Support Questions

Find answers, ask questions, and share your expertise

Yarn jobs are getting stuck in ACCEPTED state

avatar
New Contributor

I ve set up a new Ambari cluster. But cant run any jobs there using yarn because they all get stuck in ACCEPTED state(AM container waits for RM). If I go to the allocated container its state is RUNNING but there are no logs, only message that it is currently in LOCALIZING state.

Job fails eventually due to timeout issues

Ambari version is 2.6.2.0

Thanks

3 REPLIES 3

avatar
Master Collaborator

@Artyom Timofeev

As for containers are stuck in localizing phase, seems you are hit on this reported bug on Yarn which is resolved in 3.0.0 version.

https://issues.apache.org/jira/browse/YARN-6078

avatar
Explorer

@Jagadeesan A S I am using 3.0.0.0-1634. But I am still facing this issue. It is resolved in 3.0.0 or 3.1.0?

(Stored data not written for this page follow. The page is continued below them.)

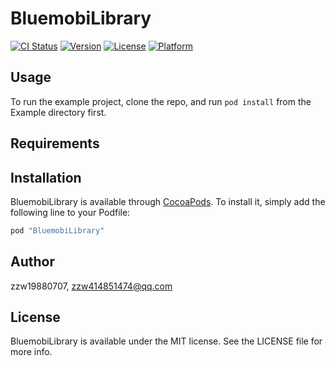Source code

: # BluemobiLibrary

[![CI Status](http://img.shields.io/travis/zzw19880707/BluemobiLibrary.svg?style=flat)](https://travis-ci.org/zzw19880707/BluemobiLibrary)
[![Version](https://img.shields.io/cocoapods/v/BluemobiLibrary.svg?style=flat)](http://cocoapods.org/pods/BluemobiLibrary)
[![License](https://img.shields.io/cocoapods/l/BluemobiLibrary.svg?style=flat)](http://cocoapods.org/pods/BluemobiLibrary)
[![Platform](https://img.shields.io/cocoapods/p/BluemobiLibrary.svg?style=flat)](http://cocoapods.org/pods/BluemobiLibrary)

## Usage

To run the example project, clone the repo, and run `pod install` from the Example directory first.

## Requirements

## Installation

BluemobiLibrary is available through [CocoaPods](http://cocoapods.org). To install
it, simply add the following line to your Podfile:

```ruby
pod "BluemobiLibrary"
```

## Author

zzw19880707, zzw414851474@qq.com

## License

BluemobiLibrary is available under the MIT license. See the LICENSE file for more info.
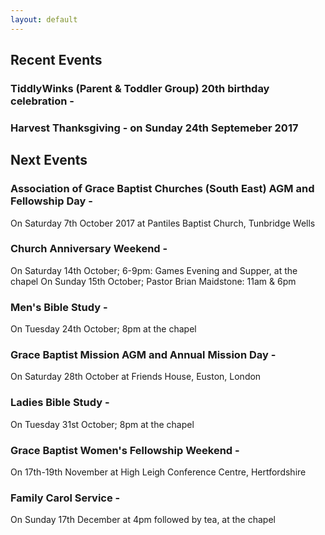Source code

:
 ```yaml
---
layout: default
---
```


## Recent Events

### **TiddlyWinks (Parent & Toddler Group)  20th birthday celebration -**

### **Harvest Thanksgiving - on Sunday 24th Septemeber 2017**

## Next Events

### **Association of Grace Baptist Churches (South East) AGM and Fellowship Day -**
On Saturday 7th October 2017 at Pantiles Baptist Church, Tunbridge Wells

### **Church Anniversary Weekend -**
On Saturday 14th October; 6-9pm: Games Evening and Supper, at the chapel
On Sunday 15th October; Pastor Brian Maidstone: 11am & 6pm

### **Men's Bible Study -**
On Tuesday 24th October; 8pm at the chapel

### **Grace Baptist Mission AGM and Annual Mission Day -** 
On Saturday 28th October at Friends House, Euston, London

### **Ladies Bible Study -**
On Tuesday 31st October; 8pm at the chapel

### **Grace Baptist Women's Fellowship Weekend -**
On 17th-19th November at High Leigh Conference Centre, Hertfordshire

### **Family Carol Service -** 
On Sunday 17th December at 4pm followed by tea, at the chapel
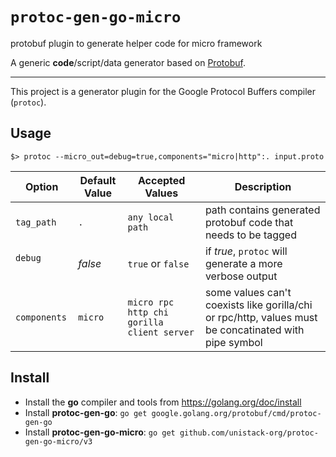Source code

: # `protoc-gen-go-micro`
protobuf plugin to generate helper code for micro framework

A generic **code**/script/data generator based on [Protobuf](https://developers.google.com/protocol-buffers/).

---

This project is a generator plugin for the Google Protocol Buffers compiler (`protoc`).

## Usage

```console
$> protoc --micro_out=debug=true,components="micro|http":. input.proto
```

| Option                | Default Value | Accepted Values           | Description
|-----------------------|---------------|---------------------------|-----------------------
| `tag_path`            | `.`           | `any local path`          | path contains generated protobuf code that needs to be tagged
| `debug`               | *false*       | `true` or `false`         | if *true*, `protoc` will generate a more verbose output
| `components`          | `micro`       | `micro rpc http chi gorilla client server` | some values can't coexists like gorilla/chi or rpc/http, values must be concatinated with pipe symbol

## Install

* Install the **go** compiler and tools from https://golang.org/doc/install
* Install **protoc-gen-go**: `go get google.golang.org/protobuf/cmd/protoc-gen-go`
* Install **protoc-gen-go-micro**: `go get github.com/unistack-org/protoc-gen-go-micro/v3`
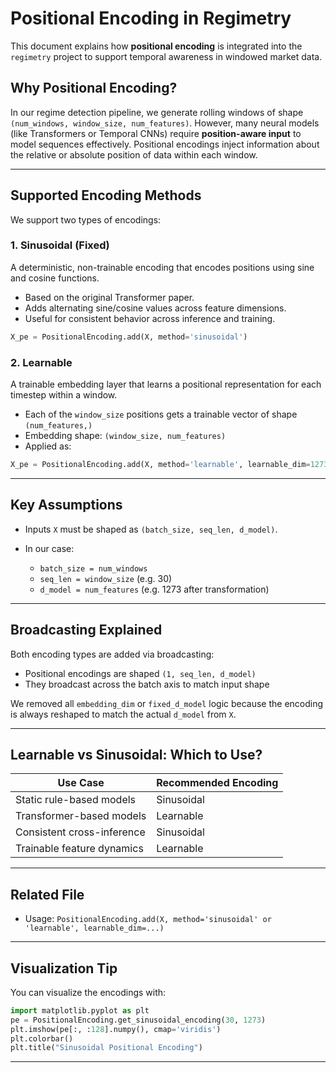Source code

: # Positional Encoding in Regimetry

This document explains how **positional encoding** is integrated into the `regimetry` project to support temporal awareness in windowed market data.

## Why Positional Encoding?

In our regime detection pipeline, we generate rolling windows of shape `(num_windows, window_size, num_features)`. However, many neural models (like Transformers or Temporal CNNs) require **position-aware input** to model sequences effectively. Positional encodings inject information about the relative or absolute position of data within each window.

---

## Supported Encoding Methods

We support two types of encodings:

### 1. Sinusoidal (Fixed)

A deterministic, non-trainable encoding that encodes positions using sine and cosine functions.

* Based on the original Transformer paper.
* Adds alternating sine/cosine values across feature dimensions.
* Useful for consistent behavior across inference and training.

```python
X_pe = PositionalEncoding.add(X, method='sinusoidal')
```

### 2. Learnable

A trainable embedding layer that learns a positional representation for each timestep within a window.

* Each of the `window_size` positions gets a trainable vector of shape `(num_features,)`
* Embedding shape: `(window_size, num_features)`
* Applied as:

```python
X_pe = PositionalEncoding.add(X, method='learnable', learnable_dim=1273)
```

---

## Key Assumptions

* Inputs `X` must be shaped as `(batch_size, seq_len, d_model)`.
* In our case:

  * `batch_size = num_windows`
  * `seq_len = window_size` (e.g. 30)
  * `d_model = num_features` (e.g. 1273 after transformation)

---

## Broadcasting Explained

Both encoding types are added via broadcasting:

* Positional encodings are shaped `(1, seq_len, d_model)`
* They broadcast across the batch axis to match input shape

We removed all `embedding_dim` or `fixed_d_model` logic because the encoding is always reshaped to match the actual `d_model` from `X`.

---

## Learnable vs Sinusoidal: Which to Use?

| Use Case                   | Recommended Encoding |
| -------------------------- | -------------------- |
| Static rule-based models   | Sinusoidal           |
| Transformer-based models   | Learnable            |
| Consistent cross-inference | Sinusoidal           |
| Trainable feature dynamics | Learnable            |

---

## Related File

* Usage: `PositionalEncoding.add(X, method='sinusoidal' or 'learnable', learnable_dim=...)`

---

## Visualization Tip

You can visualize the encodings with:

```python
import matplotlib.pyplot as plt
pe = PositionalEncoding.get_sinusoidal_encoding(30, 1273)
plt.imshow(pe[:, :128].numpy(), cmap='viridis')
plt.colorbar()
plt.title("Sinusoidal Positional Encoding")
```

---
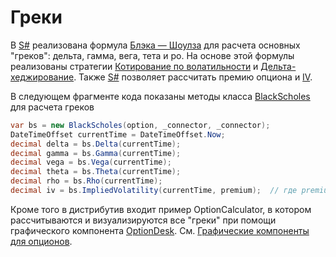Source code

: # Греки

В [S\#](../../api.md) реализована формула [Блэка — Шоулза](https://ru.wikipedia.org/wiki/Модель_Блэка_—_Шоулза) для расчета основных "греков": дельта, гамма, вега, тета и ро. На основе этой формулы реализованы стратегии [Котирование по волатильности](volatility_trading.md) и [Дельта\-хеджирование](delta_hedging.md). Также [S\#](../../api.md) позволяет рассчитать премию опциона и [IV](https://en.wikipedia.org/wiki/Implied_volatility). 

В следующем фрагменте кода показаны методы класса [BlackScholes](xref:StockSharp.Algo.Derivatives.BlackScholes) для расчета греков

```cs
var bs = new BlackScholes(option, _connector, _connector);
DateTimeOffset currentTime = DateTimeOffset.Now;
decimal delta = bs.Delta(currentTime);
decimal gamma = bs.Gamma(currentTime);
decimal vega = bs.Vega(currentTime);
decimal theta = bs.Theta(currentTime);
decimal rho = bs.Rho(currentTime);
decimal iv = bs.ImpliedVolatility(currentTime, premium);  // где premium - премия по опциону
```

Кроме того в дистрибутив входит пример OptionCalculator, в котором рассчитываются и визуализируются все "греки" при помощи графического компонента [OptionDesk](xref:StockSharp.Xaml.OptionDesk). См. [Графические компоненты для опционов](graphic_components.md).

The annoying part is that the issue is random. It picks any job at any time. The same job runs fine and suddenly it fails with this issue and next time some other job might fail after couple of days which had successfully ran earlier and which will run properly in future. There is no other jobs running during that time.

avatar
Master Collaborator

@Suraj Singh

Actually particular fix is released in following version 3.1.0, 2.10.0, 2.9.1, 3.0.1 . Related JIRA https://issues.apache.org/jira/browse/YARN-7873. Fix you read complete comments then you will get idea about why they revert YARN-6078 and not released on 3.0.0.